**Task brief:**
Beginning with the opening line of the entries, return every line through the one containing "comparison, the outline", both included, and nothing else. Omit pictures.

(Material for this task)

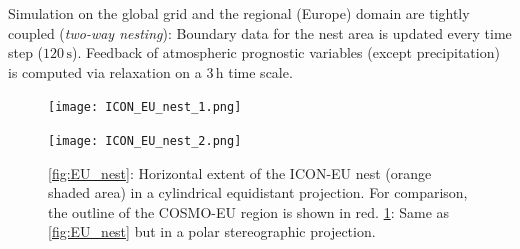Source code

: Simulation on the global grid and the regional (Europe) domain are tightly coupled
(\emph{two-way nesting}):
Boundary data for the nest area is updated every time step ($120\,\mathrm{s}$).
%
Feedback of atmospheric prognostic variables (except precipitation) is
computed via relaxation on a $3\,\mathrm{h}$ time scale.

  
\begin{figure}[h]
  \begin{minipage}[b]{\textwidth}
    \centering
    \texttt{[image: ICON\_EU\_nest\_1.png]}
    \subcaption{}\label{fig:EU_nest}
  \end{minipage}
  \hfill
  \par
  \begin{minipage}[b]{\textwidth}
    \centering
    \texttt{[image: ICON\_EU\_nest\_2.png]}
    \subcaption{}\label{fig:EU_nest_polar}
  \end{minipage}\hfill
  \caption{\ref{fig:EU_nest}: Horizontal extent of the ICON-EU nest
    (orange shaded area) in a cylindrical equidistant projection. For
    comparison, the outline of the COSMO-EU region is shown in red.
    \ref{fig:EU_nest_polar}:  Same as \ref{fig:EU_nest} but in a polar
    stereographic projection.}
\end{figure}




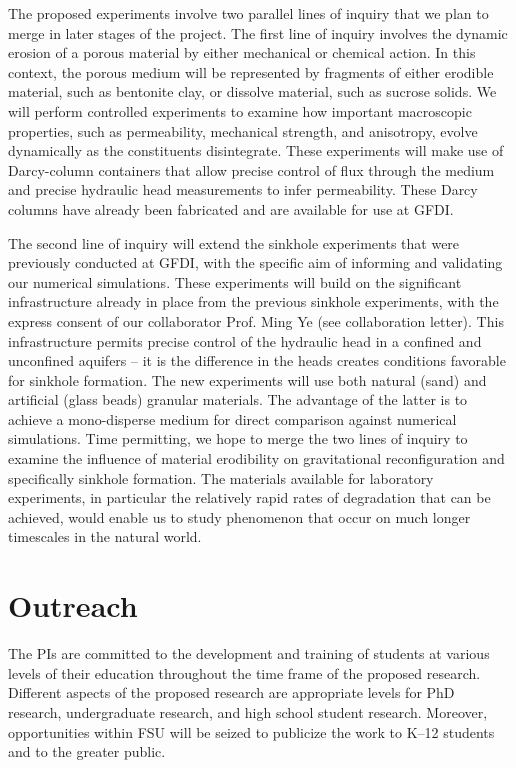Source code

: \documentclass[11pt]{article}
\begin{document}
	The proposed experiments involve two parallel lines of inquiry that we plan to merge in later stages of the project. The first line of inquiry involves the dynamic erosion of a porous material by either mechanical or chemical action. In this context, the porous medium will be represented by fragments of either erodible material, such as bentonite clay, or dissolve material, such as sucrose solids. We will perform controlled experiments to examine how important macroscopic properties, such as permeability, mechanical strength, and anisotropy, evolve dynamically as the constituents disintegrate. These experiments will make use of Darcy-column containers that allow precise control of flux through the medium and precise hydraulic head measurements to infer permeability. These Darcy columns have already been fabricated and are available for use at GFDI. 
	
	The second line of inquiry will extend the sinkhole experiments that were previously conducted at GFDI, with the specific aim of informing and validating our numerical simulations. These experiments will build on the significant infrastructure already in place from the previous sinkhole experiments, with the express consent of our collaborator Prof. Ming Ye (see collaboration letter). This infrastructure permits precise control of the hydraulic head in a confined and unconfined aquifers -- it is the difference in the heads creates conditions favorable for sinkhole formation. The new experiments will use both natural (sand) and artificial (glass beads) granular materials. The advantage of the latter is to achieve a mono-disperse medium for direct comparison against numerical simulations. Time permitting, we hope to merge the two lines of inquiry to examine the influence of material erodibility on gravitational reconfiguration and specifically sinkhole formation. The materials available for laboratory experiments, in particular the relatively rapid rates of degradation that can be achieved, would enable us to study phenomenon that occur on much longer timescales in the natural world.



\section{Outreach}
The PIs are committed to the development and training of students at various levels of their education throughout the time frame of the proposed research. Different aspects of the proposed research are appropriate levels for PhD research, undergraduate research, and high school student research. Moreover, opportunities within FSU will be seized to publicize the work to K--12 students and to the greater public.
\end{document}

(End Material for this task)

**Answer space:**
Source code

: Simulation on the global grid and the regional (Europe) domain are tightly coupled
(\emph{two-way nesting}):
Boundary data for the nest area is updated every time step ($120\,\mathrm{s}$).
%
Feedback of atmospheric prognostic variables (except precipitation) is
computed via relaxation on a $3\,\mathrm{h}$ time scale.

  
\begin{figure}[h]
  \begin{minipage}[b]{\textwidth}
    \centering
    \texttt{[image: ICON\_EU\_nest\_1.png]}
    \subcaption{}\label{fig:EU_nest}
  \end{minipage}
  \hfill
  \par
  \begin{minipage}[b]{\textwidth}
    \centering
    \texttt{[image: ICON\_EU\_nest\_2.png]}
    \subcaption{}\label{fig:EU_nest_polar}
  \end{minipage}\hfill
  \caption{\ref{fig:EU_nest}: Horizontal extent of the ICON-EU nest
    (orange shaded area) in a cylindrical equidistant projection. For
    comparison, the outline of the COSMO-EU region is shown in red.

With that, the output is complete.